Let's start with what we know. Johan Santana will be in the fifth of his six guaranteed years with the club and will earn $24 million. Jason Bay will be in the third of a four-year $66 million deal and will take home a little over $18.1 million and David Wright, who has a club option for 2013, will finish his six-year deal worth $15.25 million.
Right there is more than $57 million.
Add in R.A. Dickey's $4.75 milion contract plus the guaranteed $1.2 coming to D.J. Carrasco and the team is nearing $63.5 million.
Francisco Rodriguez will make $17.5 million in 2012 if he vests his option, something that becomes guaranteed with 55 finished games this year. If not, you can count on a $3.5 termination buyout. K-Rod with the team next season makes the payroll $81 million. If he goes elsewhere, the total committed to players is $67 million. He has finished 27 of the Mets' first 72 games, putting him on pace for 60 for the year.
So that $81 million is really the baseline right now. Barring no trades of the above six guys—two starting position players, two starting pitchers from the rotation, the closer and a right-handed reliever—that is what the Mets are set to pay to these guys.
With that out of the way, let's make some additions by subtraction. Carlos Beltran will be a free agent, closing the door on his Scott Boras-inspired seven-year $119 million deal. That's huge considering a replacement right fielder can be had for much less. Who could step in is a matter for another article, but at the low end the Mets could fill the gap with someone earning less than $500,000.

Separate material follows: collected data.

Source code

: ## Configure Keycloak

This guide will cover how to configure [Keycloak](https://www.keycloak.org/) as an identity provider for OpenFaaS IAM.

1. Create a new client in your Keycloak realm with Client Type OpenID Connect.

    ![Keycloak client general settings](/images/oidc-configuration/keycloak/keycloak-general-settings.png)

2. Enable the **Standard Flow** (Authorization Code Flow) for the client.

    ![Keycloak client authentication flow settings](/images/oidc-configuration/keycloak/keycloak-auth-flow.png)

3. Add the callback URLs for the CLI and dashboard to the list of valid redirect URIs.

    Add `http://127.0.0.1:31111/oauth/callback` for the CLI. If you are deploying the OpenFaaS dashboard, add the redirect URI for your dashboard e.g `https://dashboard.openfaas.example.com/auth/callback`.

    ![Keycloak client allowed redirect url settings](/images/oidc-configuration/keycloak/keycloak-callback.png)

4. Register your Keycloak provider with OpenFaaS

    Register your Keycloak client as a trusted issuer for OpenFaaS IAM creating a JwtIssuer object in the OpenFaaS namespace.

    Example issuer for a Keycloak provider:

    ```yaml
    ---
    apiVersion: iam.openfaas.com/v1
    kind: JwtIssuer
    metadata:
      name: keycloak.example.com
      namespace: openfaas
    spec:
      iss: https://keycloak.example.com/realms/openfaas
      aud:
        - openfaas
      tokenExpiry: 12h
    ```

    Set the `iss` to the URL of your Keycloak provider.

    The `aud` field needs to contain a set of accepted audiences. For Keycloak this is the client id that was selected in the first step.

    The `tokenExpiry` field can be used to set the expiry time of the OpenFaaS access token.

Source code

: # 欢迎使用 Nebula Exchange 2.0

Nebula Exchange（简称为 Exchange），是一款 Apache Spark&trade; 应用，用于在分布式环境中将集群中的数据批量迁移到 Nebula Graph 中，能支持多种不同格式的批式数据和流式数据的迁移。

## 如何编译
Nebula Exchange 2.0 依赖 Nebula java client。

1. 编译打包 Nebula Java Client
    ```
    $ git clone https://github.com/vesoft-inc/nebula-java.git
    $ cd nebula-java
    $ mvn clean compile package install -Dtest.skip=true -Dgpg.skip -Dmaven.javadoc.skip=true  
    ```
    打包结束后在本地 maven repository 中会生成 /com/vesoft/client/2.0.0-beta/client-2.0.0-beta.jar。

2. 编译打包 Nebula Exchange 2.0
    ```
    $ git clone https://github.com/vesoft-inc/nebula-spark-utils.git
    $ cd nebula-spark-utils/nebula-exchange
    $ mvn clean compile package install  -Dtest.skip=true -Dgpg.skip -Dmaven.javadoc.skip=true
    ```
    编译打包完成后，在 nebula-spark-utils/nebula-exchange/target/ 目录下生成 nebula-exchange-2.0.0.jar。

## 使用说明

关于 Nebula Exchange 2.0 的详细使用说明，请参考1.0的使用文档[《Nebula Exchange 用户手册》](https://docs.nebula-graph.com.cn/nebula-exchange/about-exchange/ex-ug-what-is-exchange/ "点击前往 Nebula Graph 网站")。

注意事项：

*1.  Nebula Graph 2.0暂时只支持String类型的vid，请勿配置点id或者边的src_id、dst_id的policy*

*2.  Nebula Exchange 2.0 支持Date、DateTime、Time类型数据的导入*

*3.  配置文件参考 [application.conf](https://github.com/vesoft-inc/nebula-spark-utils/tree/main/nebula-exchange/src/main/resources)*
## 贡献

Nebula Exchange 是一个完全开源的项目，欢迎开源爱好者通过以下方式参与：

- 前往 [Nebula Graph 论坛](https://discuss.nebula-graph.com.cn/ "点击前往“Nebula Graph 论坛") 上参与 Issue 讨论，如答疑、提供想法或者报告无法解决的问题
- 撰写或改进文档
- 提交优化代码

Then there's those eligible for arbitration. Mike Pelfrey, Angel Pagan, Ronny Paulino, Blaine Boyer, Taylor Buchholz and Bobby Parnell are all eligible for arbitration, but in terms of finances, Pelfrey and Pagan are the only two worth really factoring in to the equation. Pelfrey is making almost $4 million as the de facto ace this year and could realistically command anything from $6 million to $8 million in his second year of arbitration depending on how the second half of 2011 shapes out. Pagan, a free agent in 2013, could be worth another $5 million.
I don't know the thinking of the front office, and I am not going to pretend that I do, but I don't think it is too much of a stretch to say they would like to re-sign both players.
This is where we really start guessing with the numbers. For the sake of argument, let's assume both Pelfrey and Pagan play 2012 for a combined $12 million. That essentially represents a $3 million raise for Pelfrey and a $1.5 million raise for Pagan. They are numbers which could be on the high end, representing essentially a 50 percent pay rise.
So this is where the Mets would be, before you even consider a five-man bench.
3B: David Wright
OF: Jason Bay
OF: Angel Pagan
SP1: Johan Santana
SP2: Mike Pelfrey
CL: Francisco Rodriguez
RP: D.J. Carrasco
The Mets would have around $93 million of payroll tied up in one-third of what they need to fill out their 25-man roster. Virtually no infield, no back end of the rotation, little relief and no backups. Clearly those spots will be filled, but at a cost.
Even if you plug every one of the 17 holes with guys making $420,000 (a rough estimate of the lowest wages of players not yet eligible for arbitration), that adds a little more than $7 million to the payroll.
Conveniently, that would give the team a $100 million payroll, right in the Wilpons' happy zone.
The bad news is that it won't happen like that.
Veteran role players (think Willie Harris, Scott Hairston, Chris Young) tend to fetch at least $1 million, and players like Ike Davis will no longer be earning the league minimum. And it doesn't deal with the Reyes situation.
The need for free agent signings this past offseason were well-publicized, but I don't think any Mets fan would have predicted the exact guys the team brought in. I certainly wasn't expecting the likes of Buchholz and Jason Isringhausen. This will also be the case next year. You can expect half a dozen new, unexpected, low-profile names on the 40-man.
They won't be superstars and they won't in all likelihood be starters. nut they will fill a role and they will have a part to play. Similarly, players coming through the system from Buffalo and Binghamton will also likely start making an impact with the big club.
That gets us back to the problem of Reyes. Are there people within the organization who can play short? Absolutely. Are there free agents who will accept less money than what Reyes would be looking for to play the position in 2012? Undoubtedly. But is there any available shortstop in the game right now that Mets fans would pay day-in and day-out to watch as much as they would Reyes? I would say the answer is no.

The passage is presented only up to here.